[Opening Data to process section]
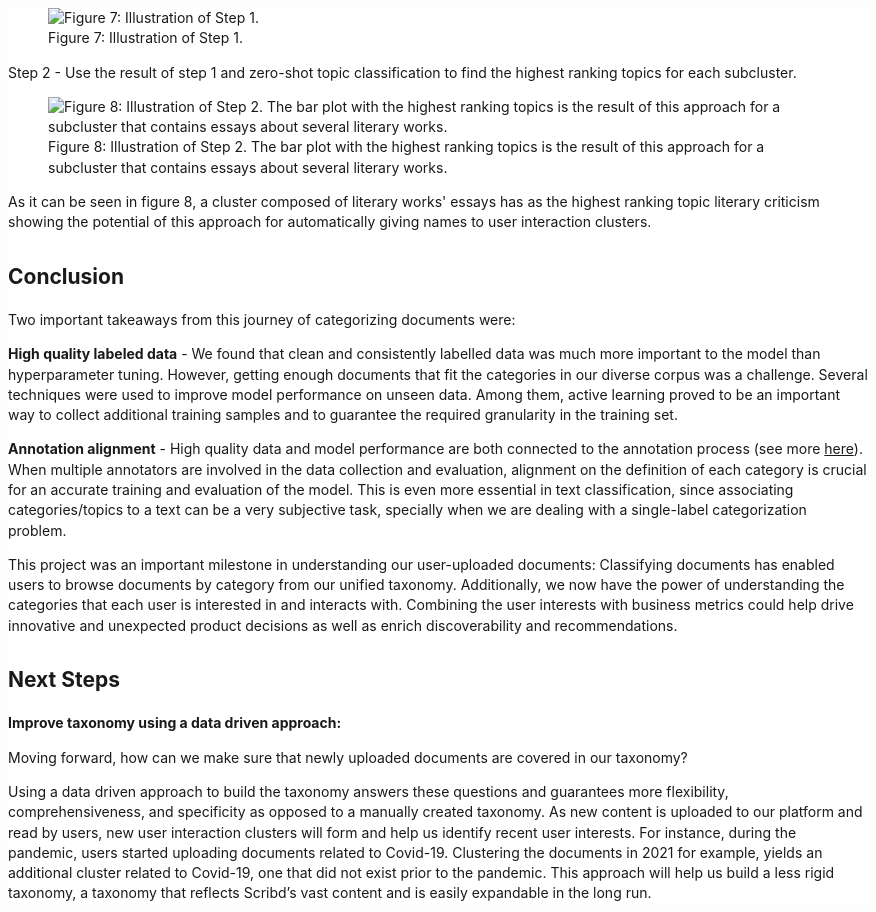 <figure>
    <img width="662" alt="Figure 7: Illustration of Step 1." src="https://user-images.githubusercontent.com/37147739/127041536-95fb49e9-feea-4700-9699-f2aac5371746.png">
  <figcaption> Figure 7: Illustration of Step 1. </figcaption>
</figure>

Step 2 - Use the result of step 1 and zero-shot topic classification to find the highest ranking topics for each subcluster.

<figure>
    <img width="662" alt="Figure 8: Illustration of Step 2. The bar plot with the highest ranking topics is the result of this approach for a subcluster that contains essays about several literary works." src="https://user-images.githubusercontent.com/37147739/127041581-262f65a9-8077-4aa2-924d-f01ad5d1654a.png">
  <figcaption> Figure 8: Illustration of Step 2. The bar plot with the highest ranking topics is the result of this approach for a subcluster that contains essays about several literary works. </figcaption>
</figure>

As it can be seen in figure 8, a cluster composed of literary works' essays has as the highest ranking topic literary criticism showing the potential of this approach for automatically giving names to user interaction clusters.

## Conclusion

Two important takeaways from this journey of categorizing documents were:

**High quality labeled data** - We found that clean and consistently labelled data was much more important to the model than hyperparameter tuning. However, getting enough documents that fit the categories in our diverse corpus was a challenge. Several techniques were used to improve model performance on unseen data. Among them, active learning proved to be an important way to collect additional training samples and to guarantee the required granularity in the training set.

**Annotation alignment**  -  High quality data and model performance are both connected to the annotation process (see more [here](https://www.youtube.com/watch?v=06-AZXmwHjo)). When multiple annotators are involved in the data collection and evaluation, alignment on the definition of each category is crucial for an accurate training and evaluation of the model. This is even more essential in text classification, since associating categories/topics to a text can be a very subjective task, specially when we are dealing with a single-label categorization problem.

This project was an important milestone in understanding our user-uploaded documents: Classifying documents has enabled users to browse documents by category from our unified taxonomy. Additionally, we now have the power of understanding the categories that each user is interested in and interacts with. Combining the user interests with business metrics could help drive innovative and unexpected product decisions as well as enrich discoverability and recommendations.

## Next Steps

**Improve taxonomy using a data driven approach:**

Moving forward, how can we make sure that newly uploaded documents are covered in our taxonomy?

Using a data driven approach to build the taxonomy answers these questions and guarantees more flexibility, comprehensiveness, and specificity as opposed to a manually created taxonomy. As new content is uploaded to our platform and read by users, new user interaction clusters will form and help us identify recent user interests. For instance, during the pandemic, users started uploading documents related to Covid-19. Clustering the documents in 2021 for example, yields an additional cluster related to Covid-19, one that did not exist prior to the pandemic. This approach will help us build a less rigid taxonomy, a taxonomy that reflects Scribd’s vast content and is easily expandable in the long run.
[Closing Data to process section]
Looking at the data above, count the lines that contain the string "training" and give only the count.

## [Solution]
2